With the COVID-19 impact more issues are entering the workplaces, that are related, but not exclusively to our jobs. These include;

  • Increased social anxiety.
  • Problems adjusting to returning to work.
  • Hypersensitivity to performance.
  • Lower resilience and coping in conflict.
  • Higher emotional distress readjusting to in person pressure and communication.
  • Increased personal issues (separation, domestic violence, economic, isolation, substance abuse, depression and triggered traumatic memories).
  • Increased anticipatory anxiety (what next?).
  • (COVID emotional tsunami after the global shock).

The question is can workplaces and business owners really manage such an increase of personal mental health issues. Should they be expected to know what to do? If not, what are the alternatives?

Perhaps we need to use language in a more constructive way so our intent at work and in business is clearer. Our investment should be on building resilience, coping capacity and self determination and responsibility. Mental health is a complex issue that workplaces, management and team leaders are not, and should not be expected to, be across at the level we are increasingly expecting them to be. Could we stop overusing the words ‘mental health’ to such a point that everything becomes an ‘illness’ of one sort or another. Many of our reactions, interactions and emotions (including the negative ones) are a very normal, if not uncomfortable, human experience. If all stress requires intervention, if tiredness shifts to a workplace responsibility are we starting to pathologies rather then build resilience. Caring is very different to enabling.

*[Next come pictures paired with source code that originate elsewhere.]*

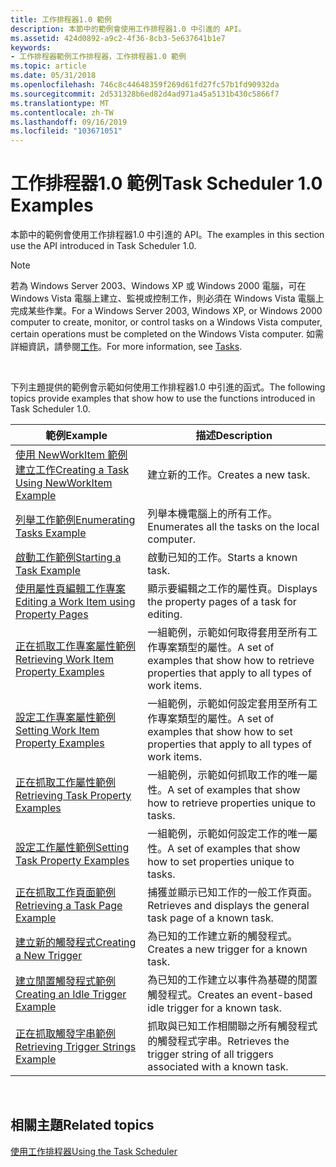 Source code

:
 ```yaml
---
title: 工作排程器1.0 範例
description: 本節中的範例會使用工作排程器1.0 中引進的 API。
ms.assetid: 424d0892-a9c2-4f36-8cb3-5e637641b1e7
keywords:
- 工作排程器範例工作排程器，工作排程器1.0 範例
ms.topic: article
ms.date: 05/31/2018
ms.openlocfilehash: 746c8c44648359f269d61fd27fc57b1fd90932da
ms.sourcegitcommit: 2d531328b6ed82d4ad971a45a5131b430c5866f7
ms.translationtype: MT
ms.contentlocale: zh-TW
ms.lasthandoff: 09/16/2019
ms.locfileid: "103671051"
---
```

# <a name="task-scheduler-10-examples"></a><span data-ttu-id="5e766-104">工作排程器1.0 範例</span><span class="sxs-lookup"><span data-stu-id="5e766-104">Task Scheduler 1.0 Examples</span></span>

<span data-ttu-id="5e766-105">本節中的範例會使用工作排程器1.0 中引進的 API。</span><span class="sxs-lookup"><span data-stu-id="5e766-105">The examples in this section use the API introduced in Task Scheduler 1.0.</span></span>

> [!Note]  
> <span data-ttu-id="5e766-106">若為 Windows Server 2003、Windows XP 或 Windows 2000 電腦，可在 Windows Vista 電腦上建立、監視或控制工作，則必須在 Windows Vista 電腦上完成某些作業。</span><span class="sxs-lookup"><span data-stu-id="5e766-106">For a Windows Server 2003, Windows XP, or Windows 2000 computer to create, monitor, or control tasks on a Windows Vista computer, certain operations must be completed on the Windows Vista computer.</span></span> <span data-ttu-id="5e766-107">如需詳細資訊，請參閱[工作](tasks.md)。</span><span class="sxs-lookup"><span data-stu-id="5e766-107">For more information, see [Tasks](tasks.md).</span></span>

 

<span data-ttu-id="5e766-108">下列主題提供的範例會示範如何使用工作排程器1.0 中引進的函式。</span><span class="sxs-lookup"><span data-stu-id="5e766-108">The following topics provide examples that show how to use the functions introduced in Task Scheduler 1.0.</span></span>



| <span data-ttu-id="5e766-109">範例</span><span class="sxs-lookup"><span data-stu-id="5e766-109">Example</span></span>                                                                                    | <span data-ttu-id="5e766-110">描述</span><span class="sxs-lookup"><span data-stu-id="5e766-110">Description</span></span>                                                                                   |
|--------------------------------------------------------------------------------------------|-----------------------------------------------------------------------------------------------|
| [<span data-ttu-id="5e766-111">使用 NewWorkItem 範例建立工作</span><span class="sxs-lookup"><span data-stu-id="5e766-111">Creating a Task Using NewWorkItem Example</span></span>](creating-a-task-using-newworkitem-example.md) | <span data-ttu-id="5e766-112">建立新的工作。</span><span class="sxs-lookup"><span data-stu-id="5e766-112">Creates a new task.</span></span>                                                                           |
| [<span data-ttu-id="5e766-113">列舉工作範例</span><span class="sxs-lookup"><span data-stu-id="5e766-113">Enumerating Tasks Example</span></span>](enumerating-tasks-example.md)                                 | <span data-ttu-id="5e766-114">列舉本機電腦上的所有工作。</span><span class="sxs-lookup"><span data-stu-id="5e766-114">Enumerates all the tasks on the local computer.</span></span>                                               |
| [<span data-ttu-id="5e766-115">啟動工作範例</span><span class="sxs-lookup"><span data-stu-id="5e766-115">Starting a Task Example</span></span>](starting-a-task-example.md)                                     | <span data-ttu-id="5e766-116">啟動已知的工作。</span><span class="sxs-lookup"><span data-stu-id="5e766-116">Starts a known task.</span></span>                                                                          |
| [<span data-ttu-id="5e766-117">使用屬性頁編輯工作專案</span><span class="sxs-lookup"><span data-stu-id="5e766-117">Editing a Work Item using Property Pages</span></span>](editing-a-work-item-using-property-pages.md)   | <span data-ttu-id="5e766-118">顯示要編輯之工作的屬性頁。</span><span class="sxs-lookup"><span data-stu-id="5e766-118">Displays the property pages of a task for editing.</span></span>                                            |
| [<span data-ttu-id="5e766-119">正在抓取工作專案屬性範例</span><span class="sxs-lookup"><span data-stu-id="5e766-119">Retrieving Work Item Property Examples</span></span>](retrieving-work-item-property-examples.md)       | <span data-ttu-id="5e766-120">一組範例，示範如何取得套用至所有工作專案類型的屬性。</span><span class="sxs-lookup"><span data-stu-id="5e766-120">A set of examples that show how to retrieve properties that apply to all types of work items.</span></span> |
| [<span data-ttu-id="5e766-121">設定工作專案屬性範例</span><span class="sxs-lookup"><span data-stu-id="5e766-121">Setting Work Item Property Examples</span></span>](setting-work-item-property-examples.md)             | <span data-ttu-id="5e766-122">一組範例，示範如何設定套用至所有工作專案類型的屬性。</span><span class="sxs-lookup"><span data-stu-id="5e766-122">A set of examples that show how to set properties that apply to all types of work items.</span></span>      |
| [<span data-ttu-id="5e766-123">正在抓取工作屬性範例</span><span class="sxs-lookup"><span data-stu-id="5e766-123">Retrieving Task Property Examples</span></span>](retrieving-task-property-examples.md)                 | <span data-ttu-id="5e766-124">一組範例，示範如何抓取工作的唯一屬性。</span><span class="sxs-lookup"><span data-stu-id="5e766-124">A set of examples that show how to retrieve properties unique to tasks.</span></span>                       |
| [<span data-ttu-id="5e766-125">設定工作屬性範例</span><span class="sxs-lookup"><span data-stu-id="5e766-125">Setting Task Property Examples</span></span>](setting-task-property-examples.md)                       | <span data-ttu-id="5e766-126">一組範例，示範如何設定工作的唯一屬性。</span><span class="sxs-lookup"><span data-stu-id="5e766-126">A set of examples that show how to set properties unique to tasks.</span></span>                            |
| [<span data-ttu-id="5e766-127">正在抓取工作頁面範例</span><span class="sxs-lookup"><span data-stu-id="5e766-127">Retrieving a Task Page Example</span></span>](retrieving-a-task-page-example.md)                       | <span data-ttu-id="5e766-128">捕獲並顯示已知工作的一般工作頁面。</span><span class="sxs-lookup"><span data-stu-id="5e766-128">Retrieves and displays the general task page of a known task.</span></span>                                 |
| [<span data-ttu-id="5e766-129">建立新的觸發程式</span><span class="sxs-lookup"><span data-stu-id="5e766-129">Creating a New Trigger</span></span>](creating-a-new-trigger.md)                                       | <span data-ttu-id="5e766-130">為已知的工作建立新的觸發程式。</span><span class="sxs-lookup"><span data-stu-id="5e766-130">Creates a new trigger for a known task.</span></span>                                                       |
| [<span data-ttu-id="5e766-131">建立閒置觸發程式範例</span><span class="sxs-lookup"><span data-stu-id="5e766-131">Creating an Idle Trigger Example</span></span>](creating-an-idle-trigger-example.md)                   | <span data-ttu-id="5e766-132">為已知的工作建立以事件為基礎的閒置觸發程式。</span><span class="sxs-lookup"><span data-stu-id="5e766-132">Creates an event-based idle trigger for a known task.</span></span>                                         |
| [<span data-ttu-id="5e766-133">正在抓取觸發字串範例</span><span class="sxs-lookup"><span data-stu-id="5e766-133">Retrieving Trigger Strings Example</span></span>](retrieving-trigger-strings-example.md)               | <span data-ttu-id="5e766-134">抓取與已知工作相關聯之所有觸發程式的觸發程式字串。</span><span class="sxs-lookup"><span data-stu-id="5e766-134">Retrieves the trigger string of all triggers associated with a known task.</span></span>                    |



 

## <a name="related-topics"></a><span data-ttu-id="5e766-135">相關主題</span><span class="sxs-lookup"><span data-stu-id="5e766-135">Related topics</span></span>

<dl> <dt>

[<span data-ttu-id="5e766-136">使用工作排程器</span><span class="sxs-lookup"><span data-stu-id="5e766-136">Using the Task Scheduler</span></span>](using-the-task-scheduler.md)
</dt> </dl>

 

 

The question we pondered is, instead of creating sleep pods, for example, could we be better at empowering our people to manage, seek assistance and care for their wellbeing. Could resources be directed to expanded EAP programs so they are educational and inspirational resources for employees to look after their wellbeing better? Not just options for when our employee’s mental health is in crisis. Do we need Employer Resilience Programs instead, that all our teams engage in? Individually tailored programs that place the responsibility back on the person to care and look after themselves, to be healthy and ready for their jobs and to know the external supports and options available to help them.

There is a shadow line between providing support in the workplace and enabling dependency on others to resolve personal mental and physical health issues. Support is focused on helping to help ourselves. If workplaces continue to provide mental health answers to personal issues unrelated to the job and the work environment, are we creating a bigger problem than we are trying to resolve?

Much like the helicopter parenting syndrome that has created a level of mental health learned helplessness in children, business  environments must focus on strengthening, growing and supporting our teams to be their optimum self and avoid taking ownership of mental health beyond the primary responsibility of healthy, safe and functional cultures.

Some tips to ponder.

  • Demonstrate compassion and enforce expectations and rules for the workplace.
  • Normalise common human experiences and emotions (not everything is pathological).
  • Build resilience to coping rather treatment focused options.
  • Mental health issues do not excuse unacceptable behaviour (gives context).
  • Be mindful of the difference between support and enabling.
  • Seek professional advice if unsure how to manage issues.
  • The goal is to build individual resilience and personal responsibility for self-care.
  • Workplaces are part of the wider community, link to resources that can help.
  • Don’t let dysfunctional conduct continue unattended, support getting help.
  • Wellness and wellbeing are different to managing mental health and un-wellness.